I've been using a yubikey for at least 3 years on a practically daily basis for signing and decrypting email (all of my emails are encrypted) and for logging into my various servers via SSH on various Linux laptops and desktops, an Android phone (via NFC) and very recently a Macbook running OSX. My experience is nothing like yours. I have never had anything resembling a stability problem.
Same question to you which I asked in the comment linked below... if your OS X setup is truly, actually stable for a daily driver and not just something you use here and there, can you share details?

https://news.ycombinator.com/edit?id=16146856

Are you perhaps reflecting on the OSX experience a couple years ago?

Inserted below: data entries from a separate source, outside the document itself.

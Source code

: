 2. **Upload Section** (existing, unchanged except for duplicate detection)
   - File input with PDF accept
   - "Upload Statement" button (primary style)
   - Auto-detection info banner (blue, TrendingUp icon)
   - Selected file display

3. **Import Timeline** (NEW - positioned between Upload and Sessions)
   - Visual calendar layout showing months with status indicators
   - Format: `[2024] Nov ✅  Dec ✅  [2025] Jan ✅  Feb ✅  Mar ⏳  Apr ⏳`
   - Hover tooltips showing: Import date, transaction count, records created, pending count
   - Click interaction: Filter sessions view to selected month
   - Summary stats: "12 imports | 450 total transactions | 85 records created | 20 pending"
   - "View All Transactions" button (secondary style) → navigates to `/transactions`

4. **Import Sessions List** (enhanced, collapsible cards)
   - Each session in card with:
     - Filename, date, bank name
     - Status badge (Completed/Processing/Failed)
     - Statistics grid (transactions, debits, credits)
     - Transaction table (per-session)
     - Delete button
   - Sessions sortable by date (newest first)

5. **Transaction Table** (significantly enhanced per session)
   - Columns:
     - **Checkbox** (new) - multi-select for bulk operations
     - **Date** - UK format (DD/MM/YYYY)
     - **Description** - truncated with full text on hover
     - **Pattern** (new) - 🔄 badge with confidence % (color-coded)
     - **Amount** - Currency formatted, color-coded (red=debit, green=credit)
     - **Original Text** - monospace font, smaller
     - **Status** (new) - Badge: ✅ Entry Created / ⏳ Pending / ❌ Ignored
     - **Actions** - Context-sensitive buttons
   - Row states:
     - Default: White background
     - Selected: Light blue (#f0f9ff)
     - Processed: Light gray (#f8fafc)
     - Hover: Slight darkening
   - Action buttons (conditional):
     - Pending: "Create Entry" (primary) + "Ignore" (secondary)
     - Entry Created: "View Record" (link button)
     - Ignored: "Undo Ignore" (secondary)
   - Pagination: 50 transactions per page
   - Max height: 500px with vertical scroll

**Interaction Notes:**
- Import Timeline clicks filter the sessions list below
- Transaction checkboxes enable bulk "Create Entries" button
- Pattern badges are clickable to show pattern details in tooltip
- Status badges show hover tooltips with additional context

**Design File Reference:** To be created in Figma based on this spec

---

Things have really matured since then.

I have deployed yubikey 4 based ssh auth, commit signing, and password management to enigneering teams at 3 companies in the past 2+ years.

The Linux experience has always been solid and as of gpg 2.1+ and High Seirra mostly fixing their smartcard stack, I can say the OSX setup is now quite reliable as well.

For examples for ssh setup see: https://github.com/lrvick/security-token-docs/blob/master/Us...

Aside: I would -not- recommend Duo to anyone. Beyond putting your security entirely in the hands of a third party with unknown internal auditing and security practices, there is no way to disable SMS 2FA for the admin accounts and support has steadfastly ignored requests to allow this to be disabled. This means sim porting + phishing and you cna control a duo admin account. There is also no secure element componet involved with Duo so malware on the phone can bypass it if sophisticated attackers are in your threat profile.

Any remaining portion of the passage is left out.